February 4, 2020 12:44 PM
Reuters

Three proposals to expand pipeline capacity to move Western Canada’s crude oil have been stalled for years by environmental and indigenous opposition in both Canada and the United States.

Lately, the proposals have cleared several obstacles, but others remain. Canadian oil companies such as Canadian Natural Resources Ltd , Suncor Inc and Cenovus Energy say the projects are critical to lifting prices and ending government-ordered curtailments in Alberta.

LINE 3

This Enbridge Inc project would replace an aging pipeline that moves oil from Alberta to Superior, Wisconsin, allowing it to double capacity to 760,000 barrels per day (bpd). The Canadian portion began service in December, but Line 3 has run into obstacles in Minnesota.

The project cleared key hurdles on Monday at the state’s Public Utilities Commission, which determined that a revised environmental impact statement is adequate. The commission issued a new certificate of need.

TRANS MOUNTAIN

The 67-year-old pipeline runs from Alberta to the Pacific Coast in British Columbia, giving Canadian oil ocean access to West Coast U.S. refiners and Asia.

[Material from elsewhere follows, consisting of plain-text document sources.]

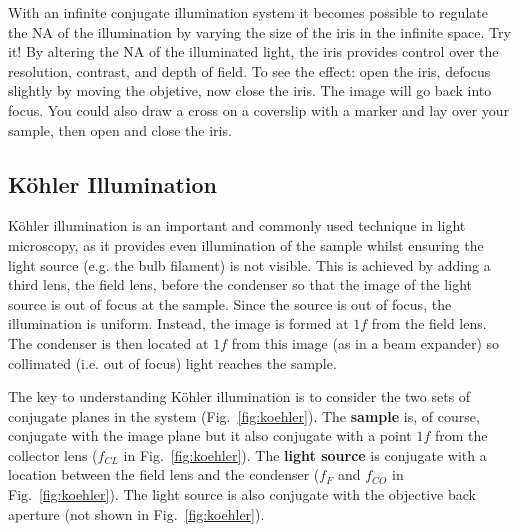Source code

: \documentclass[a4paper]{report}
\begin{document}
With an infinite conjugate illumination system it becomes possible to regulate the NA of the illumination by varying the size of the iris in the infinite space. 
Try it!
By altering the NA of the illuminated light, the iris provides control over the resolution, contrast, and depth of field.
To see the effect: open the iris, defocus slightly by moving the objetive, now close the iris. The image will go back into focus. 
You could also draw a cross on a coverslip with a marker and lay over your sample, then open and close the iris.
%



\clearpage

\subsection{K\"{o}hler Illumination}
K\"{o}hler illumination is an important and commonly used technique in light microscopy, as it provides even illumination of the sample whilst ensuring the light source (e.g. the bulb filament) is not visible. 
This is achieved by adding a third lens, the field lens, before the condenser so that the image of the light source is out of focus at the sample. 
Since the source is out of focus, the illumination is uniform. 
Instead, the image is formed at $1f$ from the field lens. 
The condenser is then located at $1f$ from this image (as in a beam expander) so collimated (i.e. out of focus) light reaches the sample. 

The key to understanding K\"{o}hler illumination is to consider the two sets of conjugate planes in the system (Fig.~\ref{fig:koehler}). 
The \textbf{sample} is, of course, conjugate with the image plane but it also conjugate with a point $1f$ from the collector lens ($f_{CL}$ in Fig.~\ref{fig:koehler}). 
The \textbf{light source} is conjugate with a location between the field lens and the condenser ($f_F$ and $f_{CO}$ in Fig.~\ref{fig:koehler}). 
The light source is also conjugate with the objective back aperture (not shown in Fig.~\ref{fig:koehler}). 
\end{document}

A plan to nearly triple capacity to 890,000 bpd faced so many obstacles that Kinder Morgan Inc sold it in 2018 to the Canadian government, which has been trying to get the project done ever since.

Canada’s Supreme Court removed one hurdle in January 2020, when it rejected a bid from British Columbia to regulate shipments of hazardous substances such as oil.

Construction is already under way on the project.

Canada’s Federal Court of Appeal on Tuesday dismissed a challenge to the approval by Prime Minister Justin Trudeau’s government of the Trans Mountain oil pipeline expansion.

KEYSTONE XL

TC Energy’s plan to build a new line connecting Alberta with Nebraska dates back more than a decade and is seen as a watershed for the environmental movement’s strategy of targeting pipelines to halt oil production growth.

The company, formerly known as TransCanada, laid out an aggressive construction schedule for 2020 and received a U.S. right-of-way allowing it to build the portion that crosses federal land.

It still faces court challenges and TC has not yet made its final investment decision to build KXL.